Un conte soufi de Rumi 
« L'art des Chinois et l'art des Byzantins »

Les Chinois et les Byzantins discutaient pour savoir lesquels étaient meilleurs artistes.
Le Roi dit : "Nous allons régler cette question par une joute oratoire".
Les Chinois parlèrent les premiers, mais les Byzantins ne disaient rien.
Ils sortirent.
Les Chinois proposèrent que chaque partie dispose d'une salle pour y faire preuve de son art ;
deux pièces se faisaient face, séparées par un rideau.

Les Chinois prièrent le Roi de leur donner cent couleurs,
et chaque matin, ils vinrent prendre les centaines de teintures différentes.

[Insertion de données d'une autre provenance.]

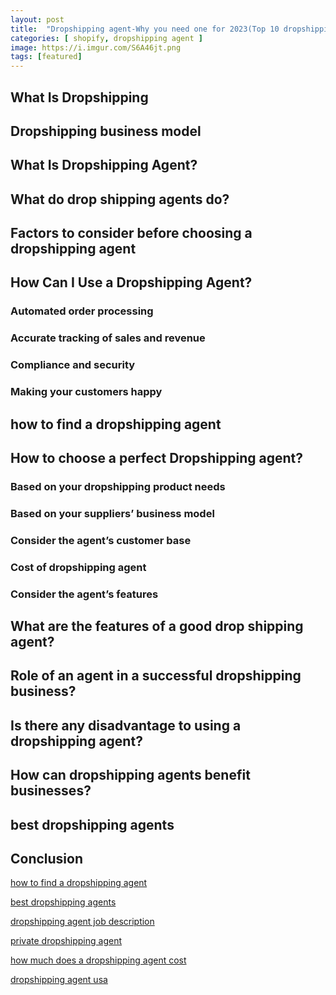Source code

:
 ```yaml
---
layout: post
title:  "Dropshipping agent-Why you need one for 2023(Top 10 dropshipping agent)"
categories: [ shopify, dropshipping agent ]
image: https://i.imgur.com/S6A46jt.png
tags: [featured]
---
```


## What Is Dropshipping
## Dropshipping business model
## What Is Dropshipping Agent?
## What do drop shipping agents do?
## Factors to consider before choosing a dropshipping agent
## How Can I Use a Dropshipping Agent?
### Automated order processing
### Accurate tracking of sales and revenue
### Compliance and security
### Making your customers happy
## how to find a dropshipping agent
## How to choose a perfect Dropshipping agent?
### Based on your dropshipping product needs
### Based on your suppliers’ business model
### Consider the agent’s customer base
### Cost of dropshipping agent
### Consider the agent’s features
## What are the features of a good drop shipping agent?
## Role of an agent in a successful dropshipping business?
## Is there any disadvantage to using a dropshipping agent?
## How can dropshipping agents benefit businesses?
## best dropshipping agents
## Conclusion

[how to find a dropshipping agent](https://www.google.com/search?q=how%20to%20find%20a%20dropshipping%20agent)

[best dropshipping agents](https://www.google.com/search?q=best%20dropshipping%20agents)

[dropshipping agent job description](https://www.google.com/search?q=dropshipping%20agent%20job%20description)

[private dropshipping agent](https://www.google.com/search?q=private%20dropshipping%20agent)

[how much does a dropshipping agent cost](https://www.google.com/search?q=how%20much%20does%20a%20dropshipping%20agent%20cost)

[dropshipping agent usa](https://www.google.com/search?q=dropshipping%20agent%20usa)


<!--stackedit_data:
eyJoaXN0b3J5IjpbLTY1MTkzMzk2MF19
-->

Les Byzantins ne prirent aucune couleur : "Aucune n'est nécessaire à notre art".
Ils s'affairèrent à nettoyer et à polir les murs de leur pièce.
Chaque jour, toute la journée, ils s'appliquèrent à rendre ces murs
aussi purs et aussi clairs que le ciel azuré.

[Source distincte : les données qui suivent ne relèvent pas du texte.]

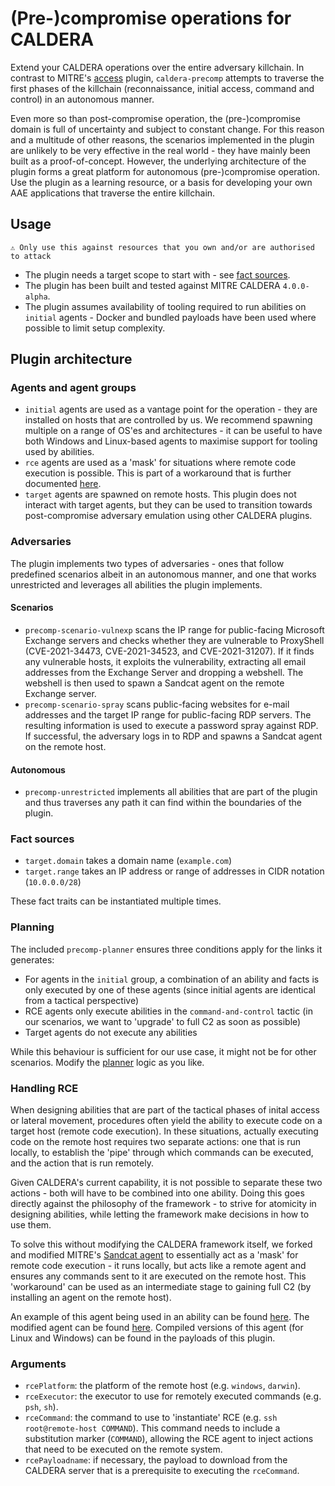 # (Pre-)compromise operations for CALDERA

Extend your CALDERA operations over the entire adversary killchain. In contrast to MITRE's [access](https://github.com/mitre/access) plugin, `caldera-precomp` attempts to traverse the first phases of the killchain (reconnaissance, initial access, command and control) in an autonomous manner.

Even more so than post-compromise operation, the (pre-)compromise domain is full of uncertainty and subject to constant change. For this reason and a multitude of other reasons, the scenarios implemented in the plugin are unlikely to be very effective in the real world - they have mainly been built as a proof-of-concept. However, the underlying architecture of the plugin forms a great platform for autonomous (pre-)compromise operation. Use the plugin as a learning resource, or a basis for developing your own AAE applications that traverse the entire killchain.

## Usage

```
⚠️ Only use this against resources that you own and/or are authorised to attack
```

- The plugin needs a target scope to start with - see [fact sources](#fact-sources).
- The plugin has been built and tested against MITRE CALDERA `4.0.0-alpha`.
- The plugin assumes availability of tooling required to run abilities on `initial` agents - Docker and bundled payloads have been used where possible to limit setup complexity.

## Plugin architecture

### Agents and agent groups

- `initial` agents are used as a vantage point for the operation - they are installed on hosts that are controlled by us. We recommend spawning multiple on a range of OS'es and architectures - it can be useful to have both Windows and Linux-based agents to maximise support for tooling used by abilities.
- `rce` agents are used as a 'mask' for situations where remote code execution is possible. This is part of a workaround that is further documented [here](#handling-rce).
- `target` agents are spawned on remote hosts. This plugin does not interact with target agents, but they can be used to transition towards post-compromise adversary emulation using other CALDERA plugins.

### Adversaries

The plugin implements two types of adversaries - ones that follow predefined scenarios albeit in an autonomous manner, and one that works unrestricted and leverages all abilities the plugin implements.

#### Scenarios

- `precomp-scenario-vulnexp` scans the IP range for public-facing Microsoft Exchange servers and checks whether they are vulnerable to ProxyShell (CVE-2021-34473, CVE-2021-34523, and CVE-2021-31207). If it finds any vulnerable hosts, it exploits the vulnerability, extracting all email addresses from the Exchange Server and dropping a webshell. The webshell is then used to spawn a Sandcat agent on the remote Exchange server.
- `precomp-scenario-spray` scans public-facing websites for e-mail addresses and the target IP range for public-facing RDP servers. The resulting information is used to execute a password spray against RDP. If successful, the adversary logs in to RDP and spawns a Sandcat agent on the remote host.

#### Autonomous

- `precomp-unrestricted` implements all abilities that are part of the plugin and thus traverses any path it can find within the boundaries of the plugin.

### Fact sources

- `target.domain` takes a domain name (`example.com`)
- `target.range` takes an IP address or range of addresses in CIDR notation (`10.0.0.0/28`)

These fact traits can be instantiated multiple times.

### Planning

The included `precomp-planner` ensures three conditions apply for the links it generates:

- For agents in the `initial` group, a combination of an ability and facts is only executed by one of these agents (since initial agents are identical from a tactical perspective)
- RCE agents only execute abilities in the `command-and-control` tactic (in our scenarios, we want to 'upgrade' to full C2 as soon as possible)
- Target agents do not execute any abilities

While this behaviour is sufficient for our use case, it might not be for other scenarios. Modify the [planner](app/planners/planner.py) logic as you like.

### Handling RCE

When designing abilities that are part of the tactical phases of inital access or lateral movement, procedures often yield the ability to execute code on a target host (remote code execution). In these situations, actually executing code on the remote host requires two separate actions: one that is run locally, to establish the 'pipe' through which commands can be executed, and the action that is run remotely.

Given CALDERA's current capability, it is not possible to separate these two actions - both will have to be combined into one ability. Doing this goes directly against the philosophy of the framework - to strive for atomicity in designing abilities, while letting the framework make decisions in how to use them.

To solve this without modifying the CALDERA framework itself, we forked and modified MITRE's [Sandcat agent](https://github.com/mitre/gocat) to essentially act as a 'mask' for remote code execution - it runs locally, but acts like a remote agent and ensures any commands sent to it are executed on the remote host. This 'workaround' can be used as an intermediate stage to gaining full C2 (by installing an agent on the remote host).

An example of this agent being used in an ability can be found [here](data/abilities/initial-access/554cc237-02c1-423f-ba52-e612bd1b4d1c.yml). The modified agent can be found [here](https://github.com/DiedB/caldera-precomp-gocat-rce). Compiled versions of this agent (for Linux and Windows) can be found in the payloads of this plugin.

### Arguments

- `rcePlatform`: the platform of the remote host (e.g. `windows`, `darwin`).
- `rceExecutor`: the executor to use for remotely executed commands (e.g. `psh`, `sh`).
- `rceCommand`: the command to use to 'instantiate' RCE (e.g. `ssh root@remote-host COMMAND`). This command needs to include a substitution marker (`COMMAND`), allowing the RCE agent to inject actions that need to be executed on the remote system.
- `rcePayloadname`: if necessary, the payload to download from the CALDERA server that is a prerequisite to executing the `rceCommand`.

Il est un chemin qui mène du multicolore à l'incolore.
Sache que la prodigieuse variété des nuages et du temps
provient de la lune et du soleil dans leur simplicité.

Leur tâche terminée, les Chinois, dans leur joie, se mirent à battre le tambour.
Quand le Roi pénétra dans leur salle, il fut frappé
par les innombrables couleurs chatoyantes et la minutie des détails.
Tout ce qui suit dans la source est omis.